3 Potential Dental Problems Caused By Damaged Cementum

by Terrence Mills

The anatomy of a tooth begins with the outermost protective enamel layer, which surrounds a hard calcium-based dentin. Below the dentin are root canals containing sensitive nerve bundles, blood, and tissue. These canals exit out through the roots below the gum line and into the supporting jawbone. Protecting those roots below the tooth is a different calcium-based material called cementum.

Periodontal disease and trauma can cause damage to the cementum. While the material is able to self-generate to a certain extent, exposure due to gum recession or breakage can make that generation process too slow.

What are some of the potential dental problems caused by damaged cementum?

Increased Tooth Sensitivity

Sensitivity to hot and cold foods can happen for a few different reasons.

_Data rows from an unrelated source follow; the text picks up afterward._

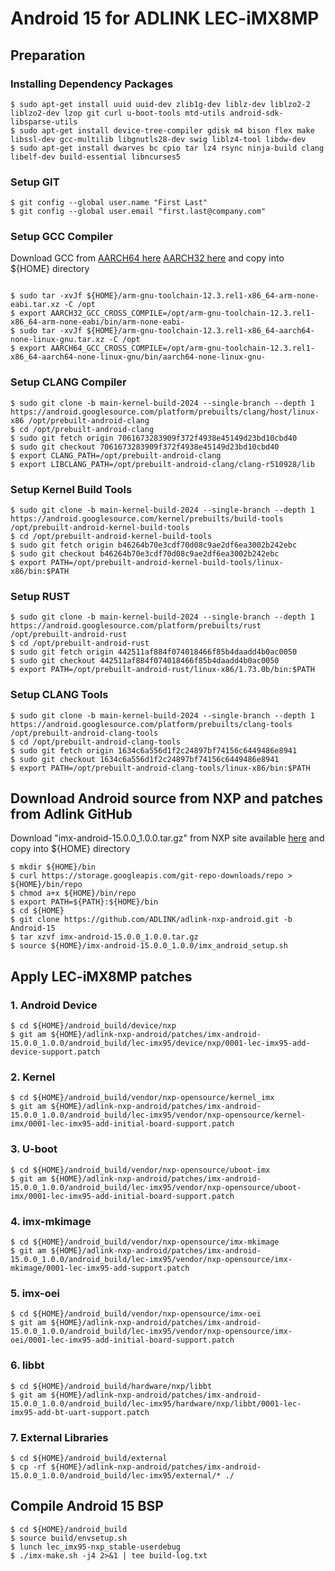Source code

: # Android 15 for ADLINK LEC-iMX8MP

## Preparation

### Installing Dependency Packages
```
$ sudo apt-get install uuid uuid-dev zlib1g-dev liblz-dev liblzo2-2 liblzo2-dev lzop git curl u-boot-tools mtd-utils android-sdk-libsparse-utils
$ sudo apt-get install device-tree-compiler gdisk m4 bison flex make libssl-dev gcc-multilib libgnutls28-dev swig liblz4-tool libdw-dev
$ sudo apt-get install dwarves bc cpio tar lz4 rsync ninja-build clang libelf-dev build-essential libncurses5
```

### Setup GIT
```
$ git config --global user.name "First Last"
$ git config --global user.email "first.last@company.com"
```

### Setup GCC Compiler
Download GCC from [AARCH64 here](https://armkeil.blob.core.windows.net/developer/Files/downloads/gnu/12.3.rel1/binrel/arm-gnu-toolchain-12.3.rel1-x86_64-aarch64-none-linux-gnu.tar.xz) [AARCH32 here](https://developer.arm.com/-/media/Files/downloads/gnu/12.3.rel1/binrel/arm-gnu-toolchain-12.3.rel1-x86_64-arm-none-eabi.tar.xz?rev=dccb66bb394240a98b87f0f24e70e87d&hash=B788763BE143D9396B59AA91DBA056B6) and copy into ${HOME} directory
```

$ sudo tar -xvJf ${HOME}/arm-gnu-toolchain-12.3.rel1-x86_64-arm-none-eabi.tar.xz -C /opt
$ export AARCH32_GCC_CROSS_COMPILE=/opt/arm-gnu-toolchain-12.3.rel1-x86_64-arm-none-eabi/bin/arm-none-eabi-
$ sudo tar -xvJf ${HOME}/arm-gnu-toolchain-12.3.rel1-x86_64-aarch64-none-linux-gnu.tar.xz -C /opt
$ export AARCH64_GCC_CROSS_COMPILE=/opt/arm-gnu-toolchain-12.3.rel1-x86_64-aarch64-none-linux-gnu/bin/aarch64-none-linux-gnu-
```

### Setup CLANG Compiler

```
$ sudo git clone -b main-kernel-build-2024 --single-branch --depth 1 https://android.googlesource.com/platform/prebuilts/clang/host/linux-x86 /opt/prebuilt-android-clang
$ cd /opt/prebuilt-android-clang
$ sudo git fetch origin 7061673283909f372f4938e45149d23bd10cbd40
$ sudo git checkout 7061673283909f372f4938e45149d23bd10cbd40
$ export CLANG_PATH=/opt/prebuilt-android-clang
$ export LIBCLANG_PATH=/opt/prebuilt-android-clang/clang-r510928/lib
```
### Setup Kernel Build Tools

```
$ sudo git clone -b main-kernel-build-2024 --single-branch --depth 1 https://android.googlesource.com/kernel/prebuilts/build-tools /opt/prebuilt-android-kernel-build-tools
$ cd /opt/prebuilt-android-kernel-build-tools
$ sudo git fetch origin b46264b70e3cdf70d08c9ae2df6ea3002b242ebc
$ sudo git checkout b46264b70e3cdf70d08c9ae2df6ea3002b242ebc
$ export PATH=/opt/prebuilt-android-kernel-build-tools/linux-x86/bin:$PATH
```
### Setup RUST

```
$ sudo git clone -b main-kernel-build-2024 --single-branch --depth 1 https://android.googlesource.com/platform/prebuilts/rust /opt/prebuilt-android-rust
$ cd /opt/prebuilt-android-rust
$ sudo git fetch origin 442511af884f074018466f85b4daadd4b0ac0050
$ sudo git checkout 442511af884f074018466f85b4daadd4b0ac0050
$ export PATH=/opt/prebuilt-android-rust/linux-x86/1.73.0b/bin:$PATH
```
### Setup CLANG Tools

```
$ sudo git clone -b main-kernel-build-2024 --single-branch --depth 1 https://android.googlesource.com/platform/prebuilts/clang-tools /opt/prebuilt-android-clang-tools
$ cd /opt/prebuilt-android-clang-tools
$ sudo git fetch origin 1634c6a556d1f2c24897bf74156c6449486e8941
$ sudo git checkout 1634c6a556d1f2c24897bf74156c6449486e8941
$ export PATH=/opt/prebuilt-android-clang-tools/linux-x86/bin:$PATH
```
## Download Android source from NXP and patches from Adlink GitHub
Download "imx-android-15.0.0_1.0.0.tar.gz" from NXP site available [here](https://www.nxp.com/webapp/Download?colCode=15.0.0_1.0.0_ANDROID_SOURCE&appType=license) and copy into ${HOME} directory
```
$ mkdir ${HOME}/bin
$ curl https://storage.googleapis.com/git-repo-downloads/repo > ${HOME}/bin/repo
$ chmod a+x ${HOME}/bin/repo
$ export PATH=${PATH}:${HOME}/bin
$ cd ${HOME}
$ git clone https://github.com/ADLINK/adlink-nxp-android.git -b Android-15
$ tar xzvf imx-android-15.0.0_1.0.0.tar.gz
$ source ${HOME}/imx-android-15.0.0_1.0.0/imx_android_setup.sh
```


## Apply LEC-iMX8MP patches
### 1. Android Device
```
$ cd ${HOME}/android_build/device/nxp
$ git am ${HOME}/adlink-nxp-android/patches/imx-android-15.0.0_1.0.0/android_build/lec-imx95/device/nxp/0001-lec-imx95-add-device-support.patch
```

### 2. Kernel
```
$ cd ${HOME}/android_build/vendor/nxp-opensource/kernel_imx
$ git am ${HOME}/adlink-nxp-android/patches/imx-android-15.0.0_1.0.0/android_build/lec-imx95/vendor/nxp-opensource/kernel-imx/0001-lec-imx95-add-initial-board-support.patch
```

### 3. U-boot
```
$ cd ${HOME}/android_build/vendor/nxp-opensource/uboot-imx
$ git am ${HOME}/adlink-nxp-android/patches/imx-android-15.0.0_1.0.0/android_build/lec-imx95/vendor/nxp-opensource/uboot-imx/0001-lec-imx95-add-initial-board-support.patch
```

### 4. imx-mkimage
```
$ cd ${HOME}/android_build/vendor/nxp-opensource/imx-mkimage
$ git am ${HOME}/adlink-nxp-android/patches/imx-android-15.0.0_1.0.0/android_build/lec-imx95/vendor/nxp-opensource/imx-mkimage/0001-lec-imx95-add-support.patch
```

### 5. imx-oei
```
$ cd ${HOME}/android_build/vendor/nxp-opensource/imx-oei
$ git am ${HOME}/adlink-nxp-android/patches/imx-android-15.0.0_1.0.0/android_build/lec-imx95/vendor/nxp-opensource/imx-oei/0001-lec-imx95-add-initial-board-support.patch
```

### 6. libbt
```
$ cd ${HOME}/android_build/hardware/nxp/libbt
$ git am ${HOME}/adlink-nxp-android/patches/imx-android-15.0.0_1.0.0/android_build/lec-imx95/hardware/nxp/libbt/0001-lec-imx95-add-bt-uart-support.patch
```

### 7. External Libraries
```
$ cd ${HOME}/android_build/external
$ cp -rf ${HOME}/adlink-nxp-android/patches/imx-android-15.0.0_1.0.0/android_build/lec-imx95/external/* ./
```

Compile Android 15 BSP
------------------------------
```
$ cd ${HOME}/android_build
$ source build/envsetup.sh
$ lunch lec_imx95-nxp_stable-userdebug
$ ./imx-make.sh -j4 2>&1 | tee build-log.txt
```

Often, the protective enamel or dentin wears away or gets a hole, which exposes the interior root canal nerves to the temperatures of food. That nerve access can also happen from below the tooth.

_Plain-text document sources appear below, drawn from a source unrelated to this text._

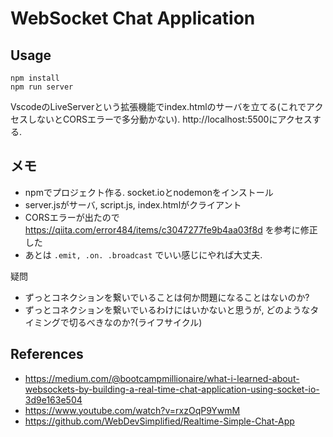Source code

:# WebSocket Chat Application

## Usage
```
npm install
npm run server
```

VscodeのLiveServerという拡張機能でindex.htmlのサーバを立てる(これでアクセスしないとCORSエラーで多分動かない).
http://localhost:5500にアクセスする.

## メモ
- npmでプロジェクト作る. socket.ioとnodemonをインストール
- server.jsがサーバ, script.js, index.htmlがクライアント
- CORSエラーが出たので https://qiita.com/error484/items/c3047277fe9b4aa03f8d を参考に修正した
- あとは `.emit, .on. .broadcast` でいい感じにやれば大丈夫. 

疑問
- ずっとコネクションを繋いでいることは何か問題になることはないのか?
- ずっとコネクションを繋いでいるわけにはいかないと思うが, どのようなタイミングで切るべきなのか?(ライフサイクル)

## References
- https://medium.com/@bootcampmillionaire/what-i-learned-about-websockets-by-building-a-real-time-chat-application-using-socket-io-3d9e163e504
- https://www.youtube.com/watch?v=rxzOqP9YwmM
- https://github.com/WebDevSimplified/Realtime-Simple-Chat-App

Gum disease such as gingivitis can eventually cause the gums to start to recede away from the tooth. This removes some of the protection from the bottom structures including the cementum. The cementum isn't as strong as dentin and is even less capable of protecting the nerves from hot and cold foods.

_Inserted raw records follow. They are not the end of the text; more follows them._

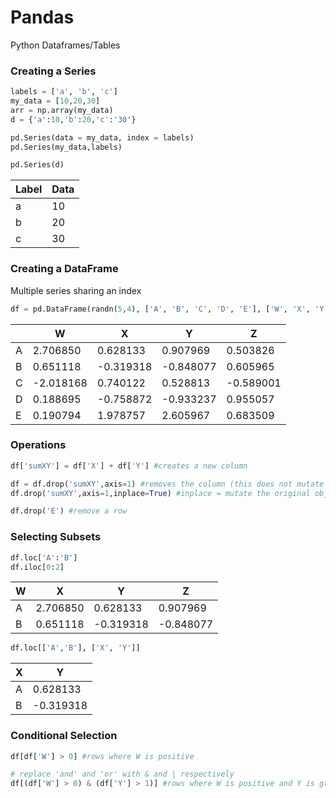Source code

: # Pandas
Python Dataframes/Tables

### Creating a Series
```python
labels = ['a', 'b', 'c']
my_data = [10,20,30]
arr = np.array(my_data)
d = {'a':10,'b':20,'c':'30'}

pd.Series(data = my_data, index = labels)
pd.Series(my_data,labels)

pd.Series(d)
```
| Label | Data |
| ----- | ---- |
|a      | 10   |
|b      | 20   |
|c      | 30   |

### Creating a DataFrame
Multiple series sharing an index
```python
df = pd.DataFrame(randn(5,4), ['A', 'B', 'C', 'D', 'E'], ['W', 'X', 'Y', 'Z'])
```

|   | W	        |X	        |   Y	      |        Z|
|---|-----------|-----------|-----------|---------|
|A	|2.706850	  |0.628133	  |0.907969   |	0.503826|
|B	|0.651118	  |-0.319318	|-0.848077  |	0.605965|
|C	|-2.018168	|0.740122	  |0.528813   |-0.589001|
|D	|0.188695	  |-0.758872  |-0.933237  |0.955057 |
|E	|0.190794   |1.978757	  |2.605967	  |0.683509 |

### Operations
```python
df['sumXY'] = df['X'] + df['Y'] #creates a new column

df = df.drop('sumXY',axis=1) #removes the column (this does not mutate the original object)
df.drop('sumXY',axis=1,inplace=True) #inplace = mutate the original object

df.drop('E') #remove a row
```

### Selecting Subsets
```python
df.loc['A':'B']
df.iloc[0:2]
```
|	W	|X	|Y	|Z |
|---|---|---|--|
|A	|2.706850	|0.628133	|0.907969	|0.503826|
|B	|0.651118	|-0.319318	|-0.848077	|0.605965|

```python
df.loc[['A','B'], ['X', 'Y']]
```
|X	|Y|
|---|-|
|A	|0.628133	|0.907969|
|B	|-0.319318	|-0.848077|

### Conditional Selection
```python
df[df['W'] > 0] #rows where W is positive

# replace 'and' and 'or' with & and | respectively
df[(df['W'] > 0) & (df['Y'] > 1)] #rows where W is positive and Y is greater than 1
```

Sensitivity born from this problem will likely be more painful than enamel-based sensitivity. The pain will also come from lower in the tooth due to the access route.

Tooth Loosening

Along with protecting the root ends, cementum provides support for an important ligament that connects the tooth to the jawbone. Erosion of the cementum can weaken this ligament. Concurrent trauma or decay-related damage to the ligament can cause the tooth to become loose.

A tooth that loosens for this reason will likely require extraction. The existing roots can often be saved and sealed shut so that the sensitivity is no longer present but the living roots are still able to promote jawbone growth. Your dentist will also want to cure up any gum disease that potentially caused the problem in the first place before fitting you with a dental replacement.

Jawbone Destruction

If the periodontal disease is left untreated for a long period of time even after the cementum-related extraction, the jawbone can begin to suffer the brunt of the damage. This bone weakness can start to pull down the surrounding gums so that the cementum on those teeth becomes exposed.

This problem requires treatment with antibiotics to kill the gum disease. A bone graft might also be required depending on the severity of damage.